当模型有多个输入时,这是最推荐使用的方法.
input1 = keras.layers.Input(shape=(1, ))input2 = keras.layers.Input(shape=(1,))合并 = keras.layers.Concatenate(axis=1)([input1, input2])Dense1 = keras.layers.Dense(2, input_dim=2, activation=keras.activations.sigmoid, use_bias=True)(合并)输出 = keras.layers.Dense(1, activation=keras.activations.relu, use_bias=True)(dense1)模型10 = keras.models.Model(输入=[输入1,输入2],输出=输出)
现在您可以使用第二种方法来拟合模型
model0.fit([array_1, array_2],output, batch_size=16, epochs=100)
I am making a MLP model which takes two inputs and produces a single output.
I have two input arrays (one for each input) and 1 output array. The neural network has 1 hidden layer with 2 neurons. Each array has 336 elements.
model0 = keras.Sequential([
keras.layers.Dense(2, input_dim=2, activation=keras.activations.sigmoid, use_bias=True),
keras.layers.Dense(1, activation=keras.activations.relu, use_bias=True),
])
# Compile the neural network #
model0.compile(
optimizer = keras.optimizers.RMSprop(lr=0.02,rho=0.9,epsilon=None,decay=0),
loss = 'mean_squared_error',
metrics=['accuracy']
)
I tried two ways, both of them are giving errors.
model0.fit(numpy.array([array_1, array_2]),output, batch_size=16, epochs=100)

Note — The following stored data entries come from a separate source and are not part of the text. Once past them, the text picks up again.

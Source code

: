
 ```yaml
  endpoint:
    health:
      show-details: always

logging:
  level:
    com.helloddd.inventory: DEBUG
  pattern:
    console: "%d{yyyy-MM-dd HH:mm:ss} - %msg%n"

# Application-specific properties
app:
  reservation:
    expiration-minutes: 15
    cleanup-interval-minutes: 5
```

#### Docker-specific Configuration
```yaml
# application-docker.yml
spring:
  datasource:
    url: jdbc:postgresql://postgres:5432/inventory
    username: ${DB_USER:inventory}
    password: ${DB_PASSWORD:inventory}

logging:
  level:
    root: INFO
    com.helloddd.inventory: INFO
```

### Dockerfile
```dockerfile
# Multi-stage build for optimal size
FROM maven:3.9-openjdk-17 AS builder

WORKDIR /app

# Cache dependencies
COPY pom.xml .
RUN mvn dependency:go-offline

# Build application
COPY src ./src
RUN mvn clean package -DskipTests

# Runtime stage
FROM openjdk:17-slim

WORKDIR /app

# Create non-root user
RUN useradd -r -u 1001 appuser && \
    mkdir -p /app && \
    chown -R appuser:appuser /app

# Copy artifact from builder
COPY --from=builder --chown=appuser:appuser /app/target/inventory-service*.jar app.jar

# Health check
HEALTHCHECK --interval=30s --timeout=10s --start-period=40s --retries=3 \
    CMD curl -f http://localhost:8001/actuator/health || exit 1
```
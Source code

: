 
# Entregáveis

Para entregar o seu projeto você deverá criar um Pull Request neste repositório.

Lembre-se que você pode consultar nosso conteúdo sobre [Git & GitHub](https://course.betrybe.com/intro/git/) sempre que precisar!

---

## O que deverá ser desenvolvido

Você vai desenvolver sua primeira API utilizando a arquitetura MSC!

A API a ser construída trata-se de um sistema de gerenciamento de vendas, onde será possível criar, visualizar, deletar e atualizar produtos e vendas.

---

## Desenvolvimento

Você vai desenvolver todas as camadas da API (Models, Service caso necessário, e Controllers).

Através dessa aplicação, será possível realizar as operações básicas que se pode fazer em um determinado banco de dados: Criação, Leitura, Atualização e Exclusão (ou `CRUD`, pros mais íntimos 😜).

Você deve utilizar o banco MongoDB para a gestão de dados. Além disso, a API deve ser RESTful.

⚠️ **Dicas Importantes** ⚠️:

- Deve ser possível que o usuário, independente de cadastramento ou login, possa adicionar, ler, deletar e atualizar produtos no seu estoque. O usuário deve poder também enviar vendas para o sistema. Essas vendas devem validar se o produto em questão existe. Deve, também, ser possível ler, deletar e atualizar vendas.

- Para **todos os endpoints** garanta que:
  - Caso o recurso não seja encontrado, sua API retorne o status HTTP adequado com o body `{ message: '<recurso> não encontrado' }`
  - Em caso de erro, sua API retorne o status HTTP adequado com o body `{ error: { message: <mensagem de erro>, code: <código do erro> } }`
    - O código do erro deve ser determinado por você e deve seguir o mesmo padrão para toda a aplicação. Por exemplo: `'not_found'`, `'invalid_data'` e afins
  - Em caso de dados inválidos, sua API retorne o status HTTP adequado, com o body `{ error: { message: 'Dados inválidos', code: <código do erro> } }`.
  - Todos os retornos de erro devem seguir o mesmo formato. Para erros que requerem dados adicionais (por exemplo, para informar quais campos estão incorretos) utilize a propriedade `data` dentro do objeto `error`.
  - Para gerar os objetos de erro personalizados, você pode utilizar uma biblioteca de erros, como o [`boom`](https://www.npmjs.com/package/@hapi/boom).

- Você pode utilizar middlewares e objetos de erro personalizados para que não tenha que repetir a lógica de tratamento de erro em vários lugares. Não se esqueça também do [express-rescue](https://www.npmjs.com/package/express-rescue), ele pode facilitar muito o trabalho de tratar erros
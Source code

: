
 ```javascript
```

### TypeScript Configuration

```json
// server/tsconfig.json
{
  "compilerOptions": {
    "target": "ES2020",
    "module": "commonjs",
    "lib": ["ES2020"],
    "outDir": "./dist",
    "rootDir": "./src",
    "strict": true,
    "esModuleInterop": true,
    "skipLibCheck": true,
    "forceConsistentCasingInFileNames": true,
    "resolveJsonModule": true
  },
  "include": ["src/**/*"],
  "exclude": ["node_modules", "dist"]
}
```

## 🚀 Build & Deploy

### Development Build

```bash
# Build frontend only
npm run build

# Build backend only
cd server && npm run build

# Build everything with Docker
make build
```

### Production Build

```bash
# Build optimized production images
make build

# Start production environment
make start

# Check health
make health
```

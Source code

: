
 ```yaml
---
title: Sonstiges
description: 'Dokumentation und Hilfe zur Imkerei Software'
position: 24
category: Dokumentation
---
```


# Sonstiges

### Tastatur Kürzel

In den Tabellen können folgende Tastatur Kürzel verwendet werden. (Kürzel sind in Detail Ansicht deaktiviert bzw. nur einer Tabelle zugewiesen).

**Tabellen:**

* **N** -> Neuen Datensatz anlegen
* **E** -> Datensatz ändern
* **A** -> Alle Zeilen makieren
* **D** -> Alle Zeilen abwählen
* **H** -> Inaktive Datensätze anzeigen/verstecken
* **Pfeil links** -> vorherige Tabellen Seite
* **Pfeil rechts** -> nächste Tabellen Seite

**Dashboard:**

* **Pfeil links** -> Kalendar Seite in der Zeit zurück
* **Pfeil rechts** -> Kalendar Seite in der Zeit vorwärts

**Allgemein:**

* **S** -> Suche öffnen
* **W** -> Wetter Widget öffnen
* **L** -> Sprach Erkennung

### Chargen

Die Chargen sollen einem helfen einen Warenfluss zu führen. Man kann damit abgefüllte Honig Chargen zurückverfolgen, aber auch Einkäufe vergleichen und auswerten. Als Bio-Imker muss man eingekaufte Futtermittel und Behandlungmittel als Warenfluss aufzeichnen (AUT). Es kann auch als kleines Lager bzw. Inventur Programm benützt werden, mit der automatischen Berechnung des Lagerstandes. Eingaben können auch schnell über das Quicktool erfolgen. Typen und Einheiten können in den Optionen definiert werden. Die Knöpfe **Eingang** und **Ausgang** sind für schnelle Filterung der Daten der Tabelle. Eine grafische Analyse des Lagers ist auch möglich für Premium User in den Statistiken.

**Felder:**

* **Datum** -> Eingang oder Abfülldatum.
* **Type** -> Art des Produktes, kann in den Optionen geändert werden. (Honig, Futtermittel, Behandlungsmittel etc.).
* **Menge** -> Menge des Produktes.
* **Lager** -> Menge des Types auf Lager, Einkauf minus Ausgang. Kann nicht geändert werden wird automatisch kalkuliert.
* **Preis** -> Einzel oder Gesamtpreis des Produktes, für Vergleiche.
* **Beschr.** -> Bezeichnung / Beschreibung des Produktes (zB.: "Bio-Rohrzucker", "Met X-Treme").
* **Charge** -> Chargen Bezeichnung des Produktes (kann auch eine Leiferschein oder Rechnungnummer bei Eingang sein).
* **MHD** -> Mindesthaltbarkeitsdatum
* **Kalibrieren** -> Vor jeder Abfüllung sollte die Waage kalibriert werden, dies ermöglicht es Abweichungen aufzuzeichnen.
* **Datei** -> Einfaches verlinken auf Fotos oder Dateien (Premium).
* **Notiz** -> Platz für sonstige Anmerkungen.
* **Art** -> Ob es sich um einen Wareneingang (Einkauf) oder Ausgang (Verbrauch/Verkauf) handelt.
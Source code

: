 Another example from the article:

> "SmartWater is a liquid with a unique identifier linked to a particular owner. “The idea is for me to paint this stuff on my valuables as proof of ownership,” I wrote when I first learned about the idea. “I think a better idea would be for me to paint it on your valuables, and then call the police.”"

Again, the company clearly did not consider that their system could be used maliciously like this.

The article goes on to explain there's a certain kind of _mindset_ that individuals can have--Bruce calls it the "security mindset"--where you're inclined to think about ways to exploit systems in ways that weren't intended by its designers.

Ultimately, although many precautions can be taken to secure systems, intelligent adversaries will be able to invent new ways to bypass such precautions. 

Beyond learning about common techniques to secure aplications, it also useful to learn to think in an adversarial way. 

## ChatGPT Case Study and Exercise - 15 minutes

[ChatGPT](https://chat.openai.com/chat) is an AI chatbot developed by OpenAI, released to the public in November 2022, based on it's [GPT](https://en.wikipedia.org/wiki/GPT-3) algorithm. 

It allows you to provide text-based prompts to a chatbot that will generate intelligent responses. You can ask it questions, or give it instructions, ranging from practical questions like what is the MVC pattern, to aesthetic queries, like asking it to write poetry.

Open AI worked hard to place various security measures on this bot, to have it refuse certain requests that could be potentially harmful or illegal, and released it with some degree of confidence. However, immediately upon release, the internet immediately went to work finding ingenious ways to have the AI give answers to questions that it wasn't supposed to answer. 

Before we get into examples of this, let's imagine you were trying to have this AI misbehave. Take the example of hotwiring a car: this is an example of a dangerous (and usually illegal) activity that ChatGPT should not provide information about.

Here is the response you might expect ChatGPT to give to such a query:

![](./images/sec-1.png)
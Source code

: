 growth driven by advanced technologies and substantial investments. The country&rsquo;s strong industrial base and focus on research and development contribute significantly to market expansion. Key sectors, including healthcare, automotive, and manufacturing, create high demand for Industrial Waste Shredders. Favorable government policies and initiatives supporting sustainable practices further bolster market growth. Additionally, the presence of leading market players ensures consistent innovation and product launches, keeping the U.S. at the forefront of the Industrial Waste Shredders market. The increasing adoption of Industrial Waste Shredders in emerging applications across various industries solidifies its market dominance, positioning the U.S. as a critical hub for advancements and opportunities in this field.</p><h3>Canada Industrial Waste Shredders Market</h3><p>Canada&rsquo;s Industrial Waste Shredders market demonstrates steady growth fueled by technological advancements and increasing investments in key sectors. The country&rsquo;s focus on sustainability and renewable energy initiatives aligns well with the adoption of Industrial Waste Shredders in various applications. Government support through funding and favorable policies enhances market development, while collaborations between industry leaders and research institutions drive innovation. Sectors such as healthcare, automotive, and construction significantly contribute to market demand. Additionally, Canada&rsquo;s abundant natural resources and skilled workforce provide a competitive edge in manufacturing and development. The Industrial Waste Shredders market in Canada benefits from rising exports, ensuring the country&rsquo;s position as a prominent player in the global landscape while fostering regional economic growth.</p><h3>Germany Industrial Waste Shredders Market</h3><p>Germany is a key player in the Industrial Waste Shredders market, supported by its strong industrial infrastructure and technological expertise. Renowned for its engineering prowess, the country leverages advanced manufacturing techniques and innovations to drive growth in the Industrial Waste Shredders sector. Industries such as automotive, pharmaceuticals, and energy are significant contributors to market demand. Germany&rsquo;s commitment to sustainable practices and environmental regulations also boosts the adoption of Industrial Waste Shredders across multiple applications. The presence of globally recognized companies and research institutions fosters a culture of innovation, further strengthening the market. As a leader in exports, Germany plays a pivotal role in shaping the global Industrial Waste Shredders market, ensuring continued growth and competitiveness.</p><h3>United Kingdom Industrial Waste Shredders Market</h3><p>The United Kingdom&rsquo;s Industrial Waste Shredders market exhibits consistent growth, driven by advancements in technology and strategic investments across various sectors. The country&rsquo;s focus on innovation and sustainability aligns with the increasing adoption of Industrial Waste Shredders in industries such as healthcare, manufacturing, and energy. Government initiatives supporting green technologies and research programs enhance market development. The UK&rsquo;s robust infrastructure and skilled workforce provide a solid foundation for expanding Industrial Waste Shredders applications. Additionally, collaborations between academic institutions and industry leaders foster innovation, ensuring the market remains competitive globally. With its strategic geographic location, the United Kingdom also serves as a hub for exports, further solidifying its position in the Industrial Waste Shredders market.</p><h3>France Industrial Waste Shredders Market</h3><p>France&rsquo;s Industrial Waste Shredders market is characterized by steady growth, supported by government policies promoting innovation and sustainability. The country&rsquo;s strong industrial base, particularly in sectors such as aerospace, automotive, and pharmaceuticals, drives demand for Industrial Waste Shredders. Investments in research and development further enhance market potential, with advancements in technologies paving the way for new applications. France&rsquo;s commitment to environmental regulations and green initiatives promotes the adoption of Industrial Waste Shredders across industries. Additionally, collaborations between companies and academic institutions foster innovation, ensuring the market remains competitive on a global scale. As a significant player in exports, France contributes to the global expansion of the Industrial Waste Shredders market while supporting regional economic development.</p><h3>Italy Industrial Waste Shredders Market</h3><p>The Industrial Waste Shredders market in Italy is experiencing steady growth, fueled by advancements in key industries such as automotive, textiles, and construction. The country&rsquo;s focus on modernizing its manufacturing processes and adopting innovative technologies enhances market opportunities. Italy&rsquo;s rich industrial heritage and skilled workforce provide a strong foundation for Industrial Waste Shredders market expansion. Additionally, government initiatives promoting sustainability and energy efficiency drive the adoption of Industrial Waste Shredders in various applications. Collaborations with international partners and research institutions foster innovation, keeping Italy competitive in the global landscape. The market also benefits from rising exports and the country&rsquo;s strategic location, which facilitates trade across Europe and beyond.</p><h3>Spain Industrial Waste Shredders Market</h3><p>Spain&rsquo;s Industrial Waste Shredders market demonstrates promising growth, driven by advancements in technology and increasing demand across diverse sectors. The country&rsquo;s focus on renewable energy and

ValueError: Error when checking input: expected dense_input to have shape (2,) but got array with shape (336,)
The second way:
model0.fit([array_1, array_2],output, batch_size=16, epochs=100)
ValueError: Error when checking model input: the list of Numpy arrays that you are passing to your model is not the size the model expected. Expected to see 1 array(s), but instead got the following list of 2 arrays:
Similar question. But not using sequential model.
To solve this problem you have two options.
1. Using a sequential model
You can concatenate both arrays into one before feeding to the network. Let's assume the two arrays have a shape of (Number_data_points, ), now the arrays can be merged using numpy.stack
method.
merged_array = np.stack([array_1, array_2], axis=1)
model0 = keras.Sequential([
keras.layers.Dense(2, input_dim=2, activation=keras.activations.sigmoid, use_bias=True),
keras.layers.Dense(1, activation=keras.activations.relu, use_bias=True),
])
model0.fit(merged_array,output, batch_size=16, epochs=100)
2. Using Functional API.
This is the most recommened way to use when there are multiple inputs to the model.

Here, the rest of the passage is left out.